==== Records for this exercise ====

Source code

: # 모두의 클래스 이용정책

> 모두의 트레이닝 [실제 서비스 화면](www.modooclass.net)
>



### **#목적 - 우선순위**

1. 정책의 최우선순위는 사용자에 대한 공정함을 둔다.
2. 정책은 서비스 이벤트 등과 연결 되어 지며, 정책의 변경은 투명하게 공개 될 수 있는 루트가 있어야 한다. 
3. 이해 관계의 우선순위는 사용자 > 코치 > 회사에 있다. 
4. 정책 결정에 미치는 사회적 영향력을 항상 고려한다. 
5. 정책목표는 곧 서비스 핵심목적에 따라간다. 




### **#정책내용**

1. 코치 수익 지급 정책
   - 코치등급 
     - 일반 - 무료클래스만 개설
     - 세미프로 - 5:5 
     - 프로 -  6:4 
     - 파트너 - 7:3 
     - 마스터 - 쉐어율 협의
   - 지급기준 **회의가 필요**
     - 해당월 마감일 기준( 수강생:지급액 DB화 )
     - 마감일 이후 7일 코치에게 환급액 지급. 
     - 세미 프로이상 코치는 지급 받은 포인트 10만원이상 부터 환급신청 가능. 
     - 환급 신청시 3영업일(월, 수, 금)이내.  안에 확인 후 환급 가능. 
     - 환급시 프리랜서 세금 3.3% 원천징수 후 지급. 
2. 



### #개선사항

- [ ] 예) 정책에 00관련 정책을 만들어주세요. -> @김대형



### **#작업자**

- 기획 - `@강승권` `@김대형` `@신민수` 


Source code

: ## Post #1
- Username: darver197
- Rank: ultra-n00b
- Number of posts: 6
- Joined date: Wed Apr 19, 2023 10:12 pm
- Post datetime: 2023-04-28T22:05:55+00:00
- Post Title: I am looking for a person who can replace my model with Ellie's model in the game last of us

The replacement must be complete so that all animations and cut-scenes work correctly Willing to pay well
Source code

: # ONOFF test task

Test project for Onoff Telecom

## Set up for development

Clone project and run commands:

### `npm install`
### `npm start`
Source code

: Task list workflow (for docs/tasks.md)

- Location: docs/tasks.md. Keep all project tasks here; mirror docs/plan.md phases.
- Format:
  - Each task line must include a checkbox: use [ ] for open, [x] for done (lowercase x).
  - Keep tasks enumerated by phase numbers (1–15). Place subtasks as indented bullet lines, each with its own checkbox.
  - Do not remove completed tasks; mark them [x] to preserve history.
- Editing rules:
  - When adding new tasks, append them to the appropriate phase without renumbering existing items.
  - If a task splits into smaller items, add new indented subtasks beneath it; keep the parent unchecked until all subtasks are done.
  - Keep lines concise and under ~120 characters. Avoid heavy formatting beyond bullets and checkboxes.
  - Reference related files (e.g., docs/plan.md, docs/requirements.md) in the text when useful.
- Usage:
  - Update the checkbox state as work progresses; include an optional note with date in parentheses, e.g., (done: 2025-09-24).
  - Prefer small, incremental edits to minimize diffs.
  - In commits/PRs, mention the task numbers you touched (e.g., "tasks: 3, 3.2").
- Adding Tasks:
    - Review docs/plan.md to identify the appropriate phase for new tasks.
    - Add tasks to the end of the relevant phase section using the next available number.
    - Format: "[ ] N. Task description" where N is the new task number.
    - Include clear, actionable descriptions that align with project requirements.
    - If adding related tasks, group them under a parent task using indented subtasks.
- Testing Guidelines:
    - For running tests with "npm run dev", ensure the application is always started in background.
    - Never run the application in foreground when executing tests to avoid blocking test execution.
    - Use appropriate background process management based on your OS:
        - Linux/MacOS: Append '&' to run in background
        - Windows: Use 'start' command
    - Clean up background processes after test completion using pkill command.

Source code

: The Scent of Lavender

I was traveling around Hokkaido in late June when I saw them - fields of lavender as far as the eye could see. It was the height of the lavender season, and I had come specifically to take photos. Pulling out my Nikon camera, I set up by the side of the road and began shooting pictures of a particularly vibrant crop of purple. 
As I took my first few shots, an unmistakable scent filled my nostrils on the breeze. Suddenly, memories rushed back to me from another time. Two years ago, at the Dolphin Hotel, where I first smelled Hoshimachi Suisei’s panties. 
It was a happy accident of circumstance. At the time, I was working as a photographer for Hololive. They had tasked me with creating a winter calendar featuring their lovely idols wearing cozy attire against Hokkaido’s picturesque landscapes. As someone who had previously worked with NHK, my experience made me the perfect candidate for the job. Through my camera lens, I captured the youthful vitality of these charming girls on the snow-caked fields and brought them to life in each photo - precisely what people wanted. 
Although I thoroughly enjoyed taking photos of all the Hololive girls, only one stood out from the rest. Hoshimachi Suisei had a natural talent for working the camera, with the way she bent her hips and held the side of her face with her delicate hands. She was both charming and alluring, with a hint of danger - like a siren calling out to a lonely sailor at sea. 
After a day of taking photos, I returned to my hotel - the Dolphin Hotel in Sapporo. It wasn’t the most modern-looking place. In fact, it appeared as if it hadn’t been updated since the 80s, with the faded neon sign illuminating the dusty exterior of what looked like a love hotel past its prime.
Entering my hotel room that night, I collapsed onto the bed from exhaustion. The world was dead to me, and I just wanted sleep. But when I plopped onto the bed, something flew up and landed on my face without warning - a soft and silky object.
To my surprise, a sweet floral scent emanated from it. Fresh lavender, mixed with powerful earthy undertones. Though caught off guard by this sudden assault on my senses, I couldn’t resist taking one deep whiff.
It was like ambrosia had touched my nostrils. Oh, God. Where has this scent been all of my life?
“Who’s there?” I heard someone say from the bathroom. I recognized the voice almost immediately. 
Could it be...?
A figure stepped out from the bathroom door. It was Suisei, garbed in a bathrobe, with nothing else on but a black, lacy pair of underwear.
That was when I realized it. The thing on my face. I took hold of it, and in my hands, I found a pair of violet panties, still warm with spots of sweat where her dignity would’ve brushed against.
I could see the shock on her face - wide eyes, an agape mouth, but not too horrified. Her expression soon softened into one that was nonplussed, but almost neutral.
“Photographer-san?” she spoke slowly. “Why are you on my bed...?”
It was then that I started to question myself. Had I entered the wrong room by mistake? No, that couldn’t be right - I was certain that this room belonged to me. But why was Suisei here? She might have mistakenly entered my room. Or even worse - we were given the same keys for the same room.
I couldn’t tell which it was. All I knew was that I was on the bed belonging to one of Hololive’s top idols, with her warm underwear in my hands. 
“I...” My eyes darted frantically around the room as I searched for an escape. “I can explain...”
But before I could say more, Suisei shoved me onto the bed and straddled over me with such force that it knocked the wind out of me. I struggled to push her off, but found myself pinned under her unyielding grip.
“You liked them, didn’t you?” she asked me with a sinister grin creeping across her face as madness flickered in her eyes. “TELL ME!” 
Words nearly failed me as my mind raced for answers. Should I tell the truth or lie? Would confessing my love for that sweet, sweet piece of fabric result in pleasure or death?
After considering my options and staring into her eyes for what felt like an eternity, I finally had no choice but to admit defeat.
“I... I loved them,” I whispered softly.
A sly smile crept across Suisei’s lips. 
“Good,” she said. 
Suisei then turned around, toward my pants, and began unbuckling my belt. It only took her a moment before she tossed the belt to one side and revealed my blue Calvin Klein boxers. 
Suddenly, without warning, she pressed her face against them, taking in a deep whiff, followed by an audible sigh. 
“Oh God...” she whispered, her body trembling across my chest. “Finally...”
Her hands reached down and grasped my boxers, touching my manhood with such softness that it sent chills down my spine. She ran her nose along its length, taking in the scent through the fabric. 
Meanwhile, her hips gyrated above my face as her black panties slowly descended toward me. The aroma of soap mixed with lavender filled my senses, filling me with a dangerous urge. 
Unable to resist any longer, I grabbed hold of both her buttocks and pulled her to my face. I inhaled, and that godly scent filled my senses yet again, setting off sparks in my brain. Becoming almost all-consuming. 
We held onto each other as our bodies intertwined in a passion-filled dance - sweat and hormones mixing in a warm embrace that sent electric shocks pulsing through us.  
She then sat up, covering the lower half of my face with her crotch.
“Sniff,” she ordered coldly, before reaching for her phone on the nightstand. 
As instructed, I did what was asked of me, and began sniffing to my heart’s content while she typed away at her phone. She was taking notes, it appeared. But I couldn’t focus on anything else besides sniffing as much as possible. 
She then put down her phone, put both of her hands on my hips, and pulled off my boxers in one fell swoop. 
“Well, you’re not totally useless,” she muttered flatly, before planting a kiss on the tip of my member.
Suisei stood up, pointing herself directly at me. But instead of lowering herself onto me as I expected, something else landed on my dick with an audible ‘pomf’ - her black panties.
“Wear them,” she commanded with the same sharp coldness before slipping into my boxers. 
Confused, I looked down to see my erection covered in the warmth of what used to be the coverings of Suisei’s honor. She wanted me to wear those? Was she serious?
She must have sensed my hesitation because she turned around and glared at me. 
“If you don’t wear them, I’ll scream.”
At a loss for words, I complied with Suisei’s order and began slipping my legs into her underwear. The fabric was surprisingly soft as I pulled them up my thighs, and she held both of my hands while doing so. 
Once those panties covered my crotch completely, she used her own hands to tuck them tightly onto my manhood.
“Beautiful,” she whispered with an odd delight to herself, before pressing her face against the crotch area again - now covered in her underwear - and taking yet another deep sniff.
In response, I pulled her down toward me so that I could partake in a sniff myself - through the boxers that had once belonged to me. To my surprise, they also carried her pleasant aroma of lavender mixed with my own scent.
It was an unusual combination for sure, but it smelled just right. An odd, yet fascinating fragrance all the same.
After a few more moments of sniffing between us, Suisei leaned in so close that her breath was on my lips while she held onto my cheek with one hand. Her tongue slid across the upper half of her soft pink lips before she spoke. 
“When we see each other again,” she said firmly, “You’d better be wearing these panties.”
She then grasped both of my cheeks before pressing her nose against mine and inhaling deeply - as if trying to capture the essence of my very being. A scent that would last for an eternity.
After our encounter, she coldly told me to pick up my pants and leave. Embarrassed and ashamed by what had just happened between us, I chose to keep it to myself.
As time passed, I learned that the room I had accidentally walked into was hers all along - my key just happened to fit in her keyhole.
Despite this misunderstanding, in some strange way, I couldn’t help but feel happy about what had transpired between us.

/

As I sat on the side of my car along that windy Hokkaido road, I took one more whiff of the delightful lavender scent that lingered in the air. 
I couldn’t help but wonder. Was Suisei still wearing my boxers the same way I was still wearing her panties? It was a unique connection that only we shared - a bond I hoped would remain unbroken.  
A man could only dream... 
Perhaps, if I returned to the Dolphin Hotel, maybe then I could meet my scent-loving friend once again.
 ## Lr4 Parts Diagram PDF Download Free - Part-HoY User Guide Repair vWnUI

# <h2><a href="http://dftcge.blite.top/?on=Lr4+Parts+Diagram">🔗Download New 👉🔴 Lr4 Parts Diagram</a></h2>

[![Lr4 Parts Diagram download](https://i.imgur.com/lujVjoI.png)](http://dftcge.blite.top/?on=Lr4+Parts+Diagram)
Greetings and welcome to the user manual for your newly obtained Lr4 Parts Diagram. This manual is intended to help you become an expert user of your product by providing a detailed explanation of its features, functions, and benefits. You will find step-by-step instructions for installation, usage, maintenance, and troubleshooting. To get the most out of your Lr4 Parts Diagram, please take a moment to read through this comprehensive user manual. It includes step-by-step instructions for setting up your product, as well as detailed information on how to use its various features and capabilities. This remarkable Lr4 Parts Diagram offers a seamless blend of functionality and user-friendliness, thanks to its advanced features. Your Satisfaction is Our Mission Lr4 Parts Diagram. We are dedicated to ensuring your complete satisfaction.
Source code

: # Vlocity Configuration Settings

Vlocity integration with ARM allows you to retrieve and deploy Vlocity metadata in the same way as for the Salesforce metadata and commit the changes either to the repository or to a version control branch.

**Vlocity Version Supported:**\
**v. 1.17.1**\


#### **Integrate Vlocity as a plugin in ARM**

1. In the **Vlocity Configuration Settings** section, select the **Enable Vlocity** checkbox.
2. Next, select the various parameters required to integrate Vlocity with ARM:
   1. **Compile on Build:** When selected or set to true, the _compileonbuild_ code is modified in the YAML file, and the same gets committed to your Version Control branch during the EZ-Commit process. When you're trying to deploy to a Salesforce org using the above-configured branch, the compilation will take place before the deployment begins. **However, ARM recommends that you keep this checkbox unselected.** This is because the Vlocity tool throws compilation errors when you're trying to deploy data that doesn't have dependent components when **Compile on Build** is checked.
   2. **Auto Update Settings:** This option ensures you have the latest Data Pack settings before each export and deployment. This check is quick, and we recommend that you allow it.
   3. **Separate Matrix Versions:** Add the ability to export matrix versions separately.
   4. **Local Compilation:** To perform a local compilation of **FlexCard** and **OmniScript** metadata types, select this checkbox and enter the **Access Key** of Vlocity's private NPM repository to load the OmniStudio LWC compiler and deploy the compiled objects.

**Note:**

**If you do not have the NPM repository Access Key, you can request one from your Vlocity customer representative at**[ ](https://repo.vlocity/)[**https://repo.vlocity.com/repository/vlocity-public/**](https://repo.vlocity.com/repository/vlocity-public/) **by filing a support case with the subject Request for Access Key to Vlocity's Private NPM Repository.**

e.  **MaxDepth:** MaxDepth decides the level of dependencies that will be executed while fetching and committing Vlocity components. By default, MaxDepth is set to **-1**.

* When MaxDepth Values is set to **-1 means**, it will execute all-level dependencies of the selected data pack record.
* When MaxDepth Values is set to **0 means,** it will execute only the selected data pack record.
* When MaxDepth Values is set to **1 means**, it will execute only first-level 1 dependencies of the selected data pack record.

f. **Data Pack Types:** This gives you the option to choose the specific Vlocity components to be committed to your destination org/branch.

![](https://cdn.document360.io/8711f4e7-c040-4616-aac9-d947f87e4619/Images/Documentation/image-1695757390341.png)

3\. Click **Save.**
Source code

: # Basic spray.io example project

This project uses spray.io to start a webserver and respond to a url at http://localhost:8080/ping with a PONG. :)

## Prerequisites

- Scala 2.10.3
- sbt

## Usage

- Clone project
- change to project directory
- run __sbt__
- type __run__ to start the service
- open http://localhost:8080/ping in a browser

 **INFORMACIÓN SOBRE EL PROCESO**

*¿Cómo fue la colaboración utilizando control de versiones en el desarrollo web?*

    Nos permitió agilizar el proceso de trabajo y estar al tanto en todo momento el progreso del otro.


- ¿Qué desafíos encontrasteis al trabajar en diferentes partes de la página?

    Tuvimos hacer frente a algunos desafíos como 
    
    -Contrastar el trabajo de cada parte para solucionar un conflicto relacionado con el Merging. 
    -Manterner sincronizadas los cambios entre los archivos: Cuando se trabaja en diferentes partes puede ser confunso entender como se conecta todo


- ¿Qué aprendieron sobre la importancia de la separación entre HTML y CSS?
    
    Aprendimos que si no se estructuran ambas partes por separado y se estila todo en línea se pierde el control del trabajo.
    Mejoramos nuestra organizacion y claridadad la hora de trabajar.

====

- What you should do
All lines carrying the word "still" must be copied from the data above.

- Worked solution
That was when I realized it. The thing on my face. I took hold of it, and in my hands, I found a pair of violet panties, still warm with spots of sweat where her dignity would’ve brushed against.
I couldn’t help but wonder. Was Suisei still wearing my boxers the same way I was still wearing her panties? It was a unique connection that only we shared - a bond I hoped would remain unbroken.  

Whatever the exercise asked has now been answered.